_Task directions_:
From the records below, take each line where the string "title" shows up and copy it.

(Given records Opens)

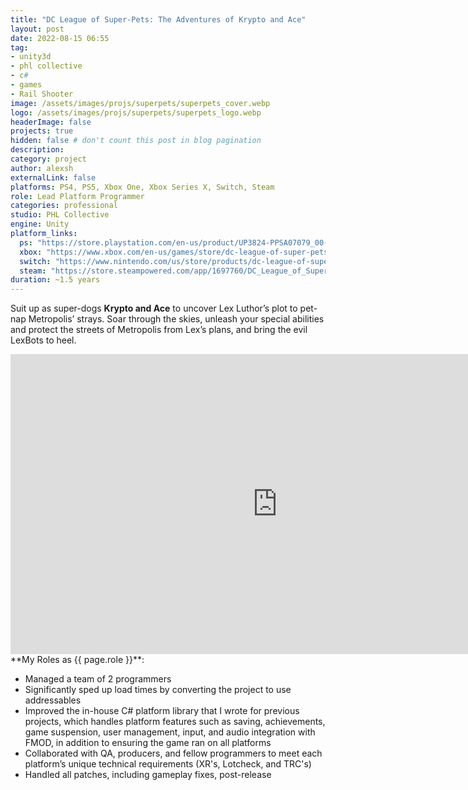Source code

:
 ```yaml
---
title: "DC League of Super-Pets: The Adventures of Krypto and Ace"
layout: post
date: 2022-08-15 06:55
tag: 
- unity3d
- phl collective
- c#
- games
- Rail Shooter
image: /assets/images/projs/superpets/superpets_cover.webp
logo: /assets/images/projs/superpets/superpets_logo.webp
headerImage: false
projects: true
hidden: false # don't count this post in blog pagination
description:
category: project
author: alexsh
externalLink: false
platforms: PS4, PS5, Xbox One, Xbox Series X, Switch, Steam
role: Lead Platform Programmer
categories: professional
studio: PHL Collective
engine: Unity
platform_links:
  ps: "https://store.playstation.com/en-us/product/UP3824-PPSA07079_00-SUPERPETSGAME001"
  xbox: "https://www.xbox.com/en-us/games/store/dc-league-of-super-pets-the-adventures-of-krypto-and-ace/9np1g0t8jdmr"
  switch: "https://www.nintendo.com/us/store/products/dc-league-of-super-pets-the-adventures-of-krypto-and-ace-switch/"
  steam: "https://store.steampowered.com/app/1697760/DC_League_of_SuperPets_The_Adventures_of_Krypto_and_Ace/"
duration: ~1.5 years
---
```

Suit up as super-dogs **Krypto and Ace** to uncover Lex Luthor’s plot to pet-nap Metropolis’ strays. Soar through the skies, unleash your special abilities and protect the streets of Metropolis from Lex’s plans, and bring the evil LexBots to heel.

<iframe width="854" height="480" src="https://www.youtube.com/embed/35nFRrZXZGk" title="DC League of Super-Pets: The Adventures of Krypto and Ace - Launch Trailer - Nintendo Switch" frameborder="0" allow="accelerometer; autoplay; clipboard-write; encrypted-media; gyroscope; picture-in-picture; web-share" referrerpolicy="strict-origin-when-cross-origin" allowfullscreen></iframe>

<section id="my-roles"></section>
**My Roles as {{ page.role }}**:

- Managed a team of 2 programmers
- Significantly sped up load times by converting the project to use addressables
- Improved the in-house C# platform library that I wrote for previous projects, which handles platform features such as saving, achievements, game suspension, user management, input, and audio integration with FMOD, in addition to ensuring the game ran on all platforms
- Collaborated with QA, producers, and fellow programmers to meet each platform’s unique technical requirements (XR's, Lotcheck, and TRC's)
- Handled all patches, including gameplay fixes, post-release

(Given records Closes)

_Answer to this task_:
title: "DC League of Super-Pets: The Adventures of Krypto and Ace"
<iframe width="854" height="480" src="https://www.youtube.com/embed/35nFRrZXZGk" title="DC League of Super-Pets: The Adventures of Krypto and Ace - Launch Trailer - Nintendo Switch" frameborder="0" allow="accelerometer; autoplay; clipboard-write; encrypted-media; gyroscope; picture-in-picture; web-share" referrerpolicy="strict-origin-when-cross-origin" allowfullscreen></iframe>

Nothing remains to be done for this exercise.